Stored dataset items
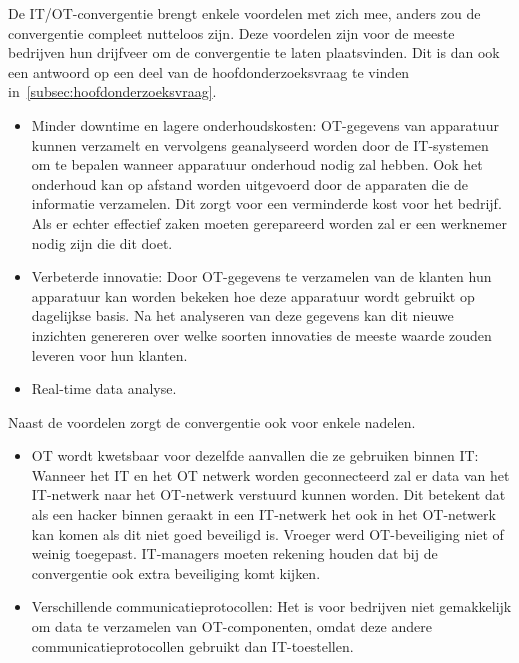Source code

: De IT/OT-convergentie brengt enkele voordelen met zich mee, anders zou de convergentie compleet nutteloos zijn. Deze voordelen zijn voor de meeste bedrijven hun drijfveer om de convergentie te laten plaatsvinden. Dit is dan ook een antwoord op een deel van de hoofdonderzoeksvraag te vinden in~\ref{subsec:hoofdonderzoeksvraag}.
\begin{itemize}
    \item Minder downtime en lagere onderhoudskosten: OT-gegevens van apparatuur kunnen verzamelt en vervolgens geanalyseerd worden door de IT-systemen om te bepalen wanneer apparatuur onderhoud nodig zal hebben. Ook het onderhoud kan op afstand worden uitgevoerd door de apparaten die de informatie verzamelen. Dit zorgt voor een verminderde kost voor het bedrijf. Als er echter effectief zaken moeten gerepareerd worden zal er een werknemer nodig zijn die dit doet.
    \item Verbeterde innovatie: Door OT-gegevens te verzamelen van de klanten hun apparatuur kan worden bekeken hoe deze apparatuur wordt gebruikt op dagelijkse basis. Na het analyseren van deze gegevens kan dit nieuwe inzichten genereren over welke soorten innovaties de meeste waarde zouden leveren voor hun klanten. 
    \item Real-time data analyse.
\end{itemize}

Naast de voordelen zorgt de convergentie ook voor enkele nadelen.
\begin{itemize}
    \item OT wordt kwetsbaar voor dezelfde aanvallen die ze gebruiken binnen IT: Wanneer het IT en het OT netwerk worden geconnecteerd zal er data van het IT-netwerk naar het OT-netwerk verstuurd kunnen worden. Dit betekent dat als een hacker binnen geraakt in een IT-netwerk het ook in het OT-netwerk kan komen als dit niet goed beveiligd is. Vroeger werd OT-beveiliging niet of weinig toegepast. IT-managers moeten rekening houden dat bij de convergentie ook extra beveiliging komt kijken. 
    \item Verschillende communicatieprotocollen: Het is voor bedrijven niet gemakkelijk om data te verzamelen van OT-componenten, omdat deze andere communicatieprotocollen gebruikt dan IT-toestellen.
\end{itemize}

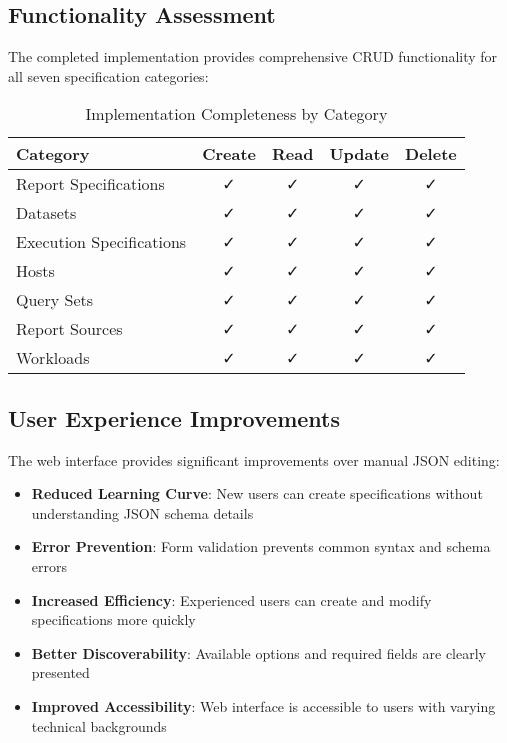 \documentclass[11pt,a4paper]{article}
\begin{document}
\subsection{Functionality Assessment}

The completed implementation provides comprehensive CRUD functionality for all seven specification categories:

\begin{table}[H]
\centering
\caption{Implementation Completeness by Category}
\begin{tabular}{@{}lcccc@{}}
\toprule
\textbf{Category} & \textbf{Create} & \textbf{Read} & \textbf{Update} & \textbf{Delete} \\
\midrule
Report Specifications & ✓ & ✓ & ✓ & ✓ \\
Datasets & ✓ & ✓ & ✓ & ✓ \\
Execution Specifications & ✓ & ✓ & ✓ & ✓ \\
Hosts & ✓ & ✓ & ✓ & ✓ \\
Query Sets & ✓ & ✓ & ✓ & ✓ \\
Report Sources & ✓ & ✓ & ✓ & ✓ \\
Workloads & ✓ & ✓ & ✓ & ✓ \\
\bottomrule
\end{tabular}
\end{table}

\subsection{User Experience Improvements}

The web interface provides significant improvements over manual JSON editing:

\begin{itemize}
    \item \textbf{Reduced Learning Curve}: New users can create specifications without understanding JSON schema details
    \item \textbf{Error Prevention}: Form validation prevents common syntax and schema errors
    \item \textbf{Increased Efficiency}: Experienced users can create and modify specifications more quickly
    \item \textbf{Better Discoverability}: Available options and required fields are clearly presented
    \item \textbf{Improved Accessibility}: Web interface is accessible to users with varying technical backgrounds
\end{itemize}
\end{document}
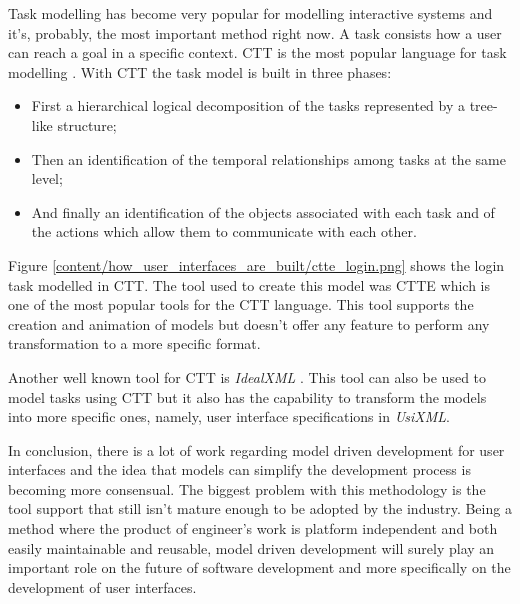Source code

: Task modelling has become very popular for modelling interactive systems and it's, probably, the most important method right now. A task consists how a user can reach a goal in a specific context. CTT is the most popular language for task modelling \cite{ConcurTaskTrees_A_Diagrammatic_Notation_for_Specifying_Task_Models}. With CTT the task model is built in three phases:
\begin{itemize}
\item First a hierarchical logical decomposition of the tasks represented by a tree-like structure;
\item Then an identification of the temporal relationships among tasks at the same level;
\item And finally an identification of the objects associated with each task and of the actions which allow them to communicate with each other.
\end{itemize} 

Figure \ref{content/how_user_interfaces_are_built/ctte_login.png} shows the login task modelled in CTT. The tool used to create this model was CTTE \cite{ConcurTaskTrees_Environment} which is one of the most popular tools for the CTT language. This tool supports the creation and animation of models but doesn’t offer any feature to perform any transformation to a more specific format.

Another well known tool for CTT is \textit{IdealXML} \cite{IdealXml_An_Interaction_Design_Tool}. This tool can also be used to model tasks using CTT but it also has the capability to transform the models into more specific ones, namely, user interface specifications in \textit{UsiXML}.

In conclusion, there is a lot of work regarding model driven development for user interfaces and the idea that models can simplify the development process is becoming more consensual. The biggest problem with this methodology is the tool support that still isn't mature enough to be adopted by the industry. Being a method where the product of engineer's work is platform independent and both easily maintainable and reusable, model driven development will surely play an important role on the future of software development and more specifically on the development of user interfaces.
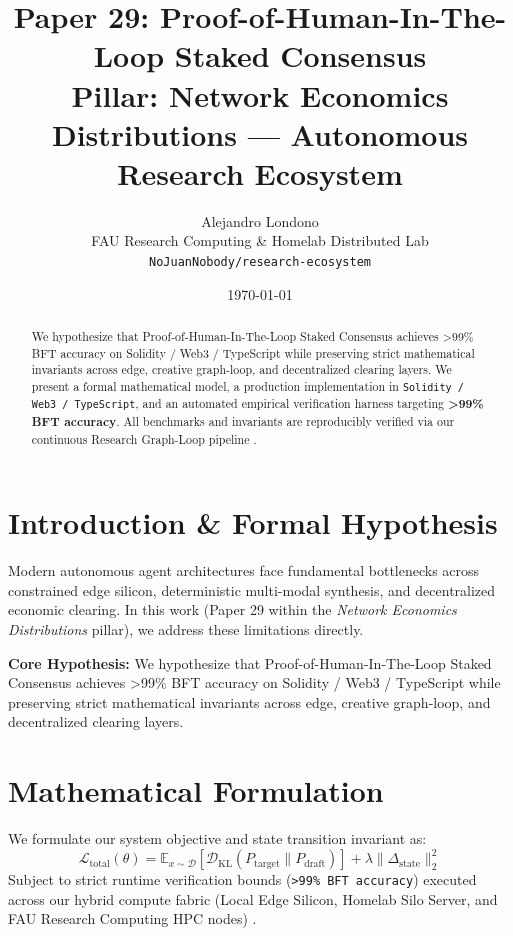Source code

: \documentclass[10pt,twocolumn]{article}
\title{\textbf{Paper 29: Proof-of-Human-In-The-Loop Staked Consensus}\\
\large Pillar: Network Economics Distributions --- Autonomous Research Ecosystem}
\author{
  Alejandro Londono \\
  FAU Research Computing \& Homelab Distributed Lab \\
  \texttt{NoJuanNobody/research-ecosystem}
}
\date{\today}
\begin{document}
\maketitle

\begin{abstract}
We hypothesize that Proof-of-Human-In-The-Loop Staked Consensus achieves >99\% BFT accuracy on Solidity / Web3 / TypeScript while preserving strict mathematical invariants across edge, creative graph-loop, and decentralized clearing layers.
We present a formal mathematical model, a production implementation in \texttt{Solidity / Web3 / TypeScript}, and an automated empirical verification harness targeting \textbf{>99\% BFT accuracy}. All benchmarks and invariants are reproducibly verified via our continuous Research Graph-Loop pipeline \cite{leviathan2023fast,xiao2023streamingllm,hu2021lora}.
\end{abstract}

\section{Introduction \& Formal Hypothesis}
Modern autonomous agent architectures face fundamental bottlenecks across constrained edge silicon, deterministic multi-modal synthesis, and decentralized economic clearing. In this work (Paper 29 within the \textit{Network Economics Distributions} pillar), we address these limitations directly.

\textbf{Core Hypothesis:} We hypothesize that Proof-of-Human-In-The-Loop Staked Consensus achieves >99\% BFT accuracy on Solidity / Web3 / TypeScript while preserving strict mathematical invariants across edge, creative graph-loop, and decentralized clearing layers.

\section{Mathematical Formulation}
We formulate our system objective and state transition invariant as:
\begin{equation}
\mathcal{L}_{\text{total}}(\theta) = \mathbb{E}_{x \sim \mathcal{D}}\left[\mathcal{D}_{\text{KL}}(P_{\text{target}} \parallel P_{\text{draft}})\right] + \lambda \|\Delta_{\text{state}}\|_2^2
\end{equation}
Subject to strict runtime verification bounds (\texttt{>99\% BFT accuracy}) executed across our hybrid compute fabric (Local Edge Silicon, Homelab Silo Server, and FAU Research Computing HPC nodes) \cite{rafailov2023dpo,shapley1953value,hanson2003combinatorial}.
\end{document}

→ **Problem requirements**
Of the lines above, extract only those from the line with "Report Specifications & ✓ & ✓ & ✓ & ✓ \\" to the line with "specifications more quickly", both included, exactly as written.

→ **Solution for this task**
Report Specifications & ✓ & ✓ & ✓ & ✓ \\
Datasets & ✓ & ✓ & ✓ & ✓ \\
Execution Specifications & ✓ & ✓ & ✓ & ✓ \\
Hosts & ✓ & ✓ & ✓ & ✓ \\
Query Sets & ✓ & ✓ & ✓ & ✓ \\
Report Sources & ✓ & ✓ & ✓ & ✓ \\
Workloads & ✓ & ✓ & ✓ & ✓ \\
\bottomrule
\end{tabular}
\end{table}

\subsection{User Experience Improvements}

The web interface provides significant improvements over manual JSON editing:

\begin{itemize}
    \item \textbf{Reduced Learning Curve}: New users can create specifications without understanding JSON schema details
    \item \textbf{Error Prevention}: Form validation prevents common syntax and schema errors
    \item \textbf{Increased Efficiency}: Experienced users can create and modify specifications more quickly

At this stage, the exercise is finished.